Repeat exactly each line of the data provided below.

§

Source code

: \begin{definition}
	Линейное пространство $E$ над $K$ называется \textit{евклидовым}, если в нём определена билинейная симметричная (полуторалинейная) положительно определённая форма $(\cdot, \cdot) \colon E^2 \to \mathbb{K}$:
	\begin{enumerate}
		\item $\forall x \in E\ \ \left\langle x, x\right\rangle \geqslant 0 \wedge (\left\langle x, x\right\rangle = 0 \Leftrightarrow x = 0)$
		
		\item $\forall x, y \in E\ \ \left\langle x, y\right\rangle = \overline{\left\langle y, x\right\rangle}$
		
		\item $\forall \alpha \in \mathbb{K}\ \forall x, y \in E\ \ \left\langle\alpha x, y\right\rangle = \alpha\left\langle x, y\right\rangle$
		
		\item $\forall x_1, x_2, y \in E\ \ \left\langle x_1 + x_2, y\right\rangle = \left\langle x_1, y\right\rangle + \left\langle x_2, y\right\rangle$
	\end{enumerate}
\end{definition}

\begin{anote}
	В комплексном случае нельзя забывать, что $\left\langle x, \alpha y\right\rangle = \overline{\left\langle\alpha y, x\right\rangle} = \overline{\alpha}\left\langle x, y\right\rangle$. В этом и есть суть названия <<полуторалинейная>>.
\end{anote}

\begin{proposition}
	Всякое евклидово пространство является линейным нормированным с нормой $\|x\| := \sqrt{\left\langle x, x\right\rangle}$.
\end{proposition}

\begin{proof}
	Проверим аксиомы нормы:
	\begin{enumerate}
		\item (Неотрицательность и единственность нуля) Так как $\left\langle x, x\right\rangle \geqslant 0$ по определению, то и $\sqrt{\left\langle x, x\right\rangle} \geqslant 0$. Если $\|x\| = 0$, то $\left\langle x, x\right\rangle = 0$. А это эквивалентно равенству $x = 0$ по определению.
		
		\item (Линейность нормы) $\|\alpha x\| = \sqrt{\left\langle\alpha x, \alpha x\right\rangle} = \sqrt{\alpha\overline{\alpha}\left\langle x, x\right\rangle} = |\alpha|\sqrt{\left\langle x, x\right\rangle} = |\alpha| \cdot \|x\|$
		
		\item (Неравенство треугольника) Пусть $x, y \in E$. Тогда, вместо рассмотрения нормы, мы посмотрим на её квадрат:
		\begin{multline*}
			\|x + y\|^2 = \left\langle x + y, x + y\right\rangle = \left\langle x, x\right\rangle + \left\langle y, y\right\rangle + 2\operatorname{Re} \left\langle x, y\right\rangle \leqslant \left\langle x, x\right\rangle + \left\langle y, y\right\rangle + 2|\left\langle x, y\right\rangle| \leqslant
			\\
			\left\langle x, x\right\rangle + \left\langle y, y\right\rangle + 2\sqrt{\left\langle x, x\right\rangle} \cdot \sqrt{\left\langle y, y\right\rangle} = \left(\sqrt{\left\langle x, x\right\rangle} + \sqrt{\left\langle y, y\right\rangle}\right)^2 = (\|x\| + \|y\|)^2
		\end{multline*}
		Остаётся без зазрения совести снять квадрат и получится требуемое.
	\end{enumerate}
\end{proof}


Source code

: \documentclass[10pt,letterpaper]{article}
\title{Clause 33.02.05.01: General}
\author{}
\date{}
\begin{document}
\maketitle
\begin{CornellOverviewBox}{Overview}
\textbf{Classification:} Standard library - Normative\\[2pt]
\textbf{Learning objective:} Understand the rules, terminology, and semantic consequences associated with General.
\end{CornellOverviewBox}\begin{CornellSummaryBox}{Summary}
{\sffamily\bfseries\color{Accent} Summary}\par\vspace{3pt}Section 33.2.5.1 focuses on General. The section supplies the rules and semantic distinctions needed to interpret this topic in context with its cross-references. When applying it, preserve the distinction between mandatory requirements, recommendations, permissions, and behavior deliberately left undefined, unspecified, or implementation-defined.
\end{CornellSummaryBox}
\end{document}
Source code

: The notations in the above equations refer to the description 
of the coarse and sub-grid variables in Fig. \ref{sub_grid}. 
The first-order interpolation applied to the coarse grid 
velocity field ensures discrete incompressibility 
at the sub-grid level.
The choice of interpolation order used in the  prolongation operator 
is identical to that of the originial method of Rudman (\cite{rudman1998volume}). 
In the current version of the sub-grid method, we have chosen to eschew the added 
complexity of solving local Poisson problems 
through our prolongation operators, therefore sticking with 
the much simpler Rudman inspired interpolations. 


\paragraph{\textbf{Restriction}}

§

◆ Solution to this task ◆
Source code

: \begin{definition}
	Линейное пространство $E$ над $K$ называется \textit{евклидовым}, если в нём определена билинейная симметричная (полуторалинейная) положительно определённая форма $(\cdot, \cdot) \colon E^2 \to \mathbb{K}$:
	\begin{enumerate}
		\item $\forall x \in E\ \ \left\langle x, x\right\rangle \geqslant 0 \wedge (\left\langle x, x\right\rangle = 0 \Leftrightarrow x = 0)$
		
		\item $\forall x, y \in E\ \ \left\langle x, y\right\rangle = \overline{\left\langle y, x\right\rangle}$
		
		\item $\forall \alpha \in \mathbb{K}\ \forall x, y \in E\ \ \left\langle\alpha x, y\right\rangle = \alpha\left\langle x, y\right\rangle$
		
		\item $\forall x_1, x_2, y \in E\ \ \left\langle x_1 + x_2, y\right\rangle = \left\langle x_1, y\right\rangle + \left\langle x_2, y\right\rangle$
	\end{enumerate}
\end{definition}

\begin{anote}
	В комплексном случае нельзя забывать, что $\left\langle x, \alpha y\right\rangle = \overline{\left\langle\alpha y, x\right\rangle} = \overline{\alpha}\left\langle x, y\right\rangle$. В этом и есть суть названия <<полуторалинейная>>.
\end{anote}

\begin{proposition}
	Всякое евклидово пространство является линейным нормированным с нормой $\|x\| := \sqrt{\left\langle x, x\right\rangle}$.
\end{proposition}

\begin{proof}
	Проверим аксиомы нормы:
	\begin{enumerate}
		\item (Неотрицательность и единственность нуля) Так как $\left\langle x, x\right\rangle \geqslant 0$ по определению, то и $\sqrt{\left\langle x, x\right\rangle} \geqslant 0$. Если $\|x\| = 0$, то $\left\langle x, x\right\rangle = 0$. А это эквивалентно равенству $x = 0$ по определению.
		
		\item (Линейность нормы) $\|\alpha x\| = \sqrt{\left\langle\alpha x, \alpha x\right\rangle} = \sqrt{\alpha\overline{\alpha}\left\langle x, x\right\rangle} = |\alpha|\sqrt{\left\langle x, x\right\rangle} = |\alpha| \cdot \|x\|$
		
		\item (Неравенство треугольника) Пусть $x, y \in E$. Тогда, вместо рассмотрения нормы, мы посмотрим на её квадрат:
		\begin{multline*}
			\|x + y\|^2 = \left\langle x + y, x + y\right\rangle = \left\langle x, x\right\rangle + \left\langle y, y\right\rangle + 2\operatorname{Re} \left\langle x, y\right\rangle \leqslant \left\langle x, x\right\rangle + \left\langle y, y\right\rangle + 2|\left\langle x, y\right\rangle| \leqslant
			\\
			\left\langle x, x\right\rangle + \left\langle y, y\right\rangle + 2\sqrt{\left\langle x, x\right\rangle} \cdot \sqrt{\left\langle y, y\right\rangle} = \left(\sqrt{\left\langle x, x\right\rangle} + \sqrt{\left\langle y, y\right\rangle}\right)^2 = (\|x\| + \|y\|)^2
		\end{multline*}
		Остаётся без зазрения совести снять квадрат и получится требуемое.
	\end{enumerate}
\end{proof}


Source code

: \documentclass[10pt,letterpaper]{article}
\title{Clause 33.02.05.01: General}
\author{}
\date{}
\begin{document}
\maketitle
\begin{CornellOverviewBox}{Overview}
\textbf{Classification:} Standard library - Normative\\[2pt]
\textbf{Learning objective:} Understand the rules, terminology, and semantic consequences associated with General.
\end{CornellOverviewBox}\begin{CornellSummaryBox}{Summary}
{\sffamily\bfseries\color{Accent} Summary}\par\vspace{3pt}Section 33.2.5.1 focuses on General. The section supplies the rules and semantic distinctions needed to interpret this topic in context with its cross-references. When applying it, preserve the distinction between mandatory requirements, recommendations, permissions, and behavior deliberately left undefined, unspecified, or implementation-defined.
\end{CornellSummaryBox}
\end{document}
Source code

: The notations in the above equations refer to the description 
of the coarse and sub-grid variables in Fig. \ref{sub_grid}. 
The first-order interpolation applied to the coarse grid 
velocity field ensures discrete incompressibility 
at the sub-grid level.
The choice of interpolation order used in the  prolongation operator 
is identical to that of the originial method of Rudman (\cite{rudman1998volume}). 
In the current version of the sub-grid method, we have chosen to eschew the added 
complexity of solving local Poisson problems 
through our prolongation operators, therefore sticking with 
the much simpler Rudman inspired interpolations. 


\paragraph{\textbf{Restriction}}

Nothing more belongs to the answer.